(Records for the exercise)

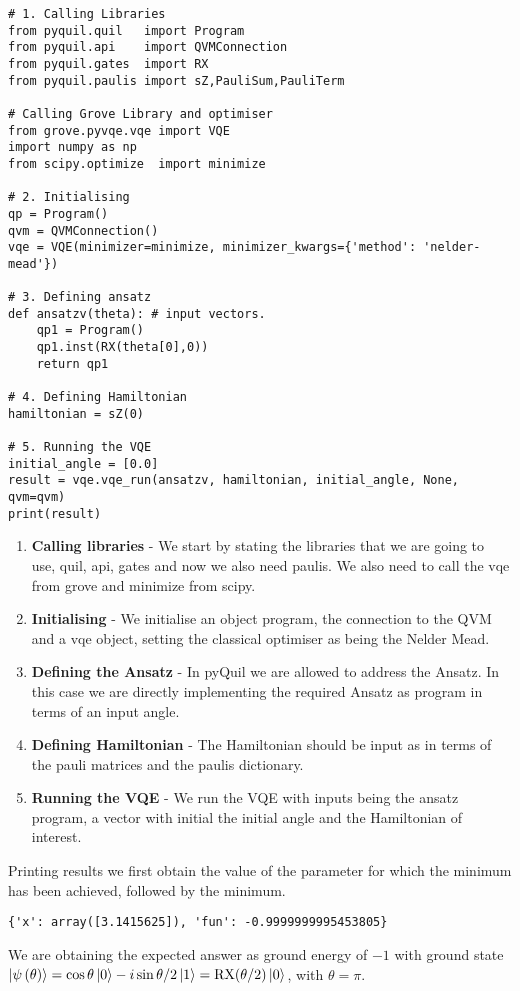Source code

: \begin{verbatim}
# 1. Calling Libraries
from pyquil.quil   import Program
from pyquil.api    import QVMConnection
from pyquil.gates  import RX
from pyquil.paulis import sZ,PauliSum,PauliTerm

# Calling Grove Library and optimiser
from grove.pyvqe.vqe import VQE 
import numpy as np
from scipy.optimize  import minimize

# 2. Initialising
qp = Program()
qvm = QVMConnection()
vqe = VQE(minimizer=minimize, minimizer_kwargs={'method': 'nelder-mead'})

# 3. Defining ansatz
def ansatzv(theta): # input vectors. 
    qp1 = Program()
    qp1.inst(RX(theta[0],0))
    return qp1
    
# 4. Defining Hamiltonian
hamiltonian = sZ(0) 

# 5. Running the VQE
initial_angle = [0.0]
result = vqe.vqe_run(ansatzv, hamiltonian, initial_angle, None, qvm=qvm) 
print(result)
\end{verbatim}

\begin{enumerate}
    \item \textbf{Calling libraries} - We start by stating the libraries that we are going to use, quil, api, gates and now we also need paulis. We also need to call the vqe from grove and minimize from scipy.
    \item \textbf{Initialising} - We initialise an object program, the connection to the QVM and a vqe object, setting the classical optimiser as being the Nelder Mead.
    \item \textbf{Defining the Ansatz} - In pyQuil we are allowed to address the Ansatz. In this case we are directly implementing the required Ansatz as program in terms of an input angle.
    \item \textbf{Defining Hamiltonian} - The Hamiltonian should be input as in terms of the pauli matrices and the paulis dictionary.
    \item \textbf{Running the VQE} - We run the VQE with inputs being the ansatz program, a vector with initial the initial angle and the Hamiltonian of interest.
\end{enumerate}

Printing results we first obtain the value of the parameter for which the minimum has been achieved, followed by the minimum.
\begin{verbatim}
{'x': array([3.1415625]), 'fun': -0.9999999995453805}
\end{verbatim}
We are obtaining the expected answer as ground energy of $-1$ with ground state $\left\vert{\psi\left(\theta\right)}\right\rangle=\cos{\theta}\left\vert{0}\right\rangle-i\sin{\theta/2}\left\vert{1}\right\rangle={\rm RX}(\theta/2)\left\vert{0}\right\rangle$, with $\theta=\pi$.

(End Records for the exercise)

**Required work**. Using the data above, return every line that contains the string "Calling".

**Solution to this task**.
# 1. Calling Libraries
# Calling Grove Library and optimiser
    \item \textbf{Calling libraries} - We start by stating the libraries that we are going to use, quil, api, gates and now we also need paulis. We also need to call the vqe from grove and minimize from scipy.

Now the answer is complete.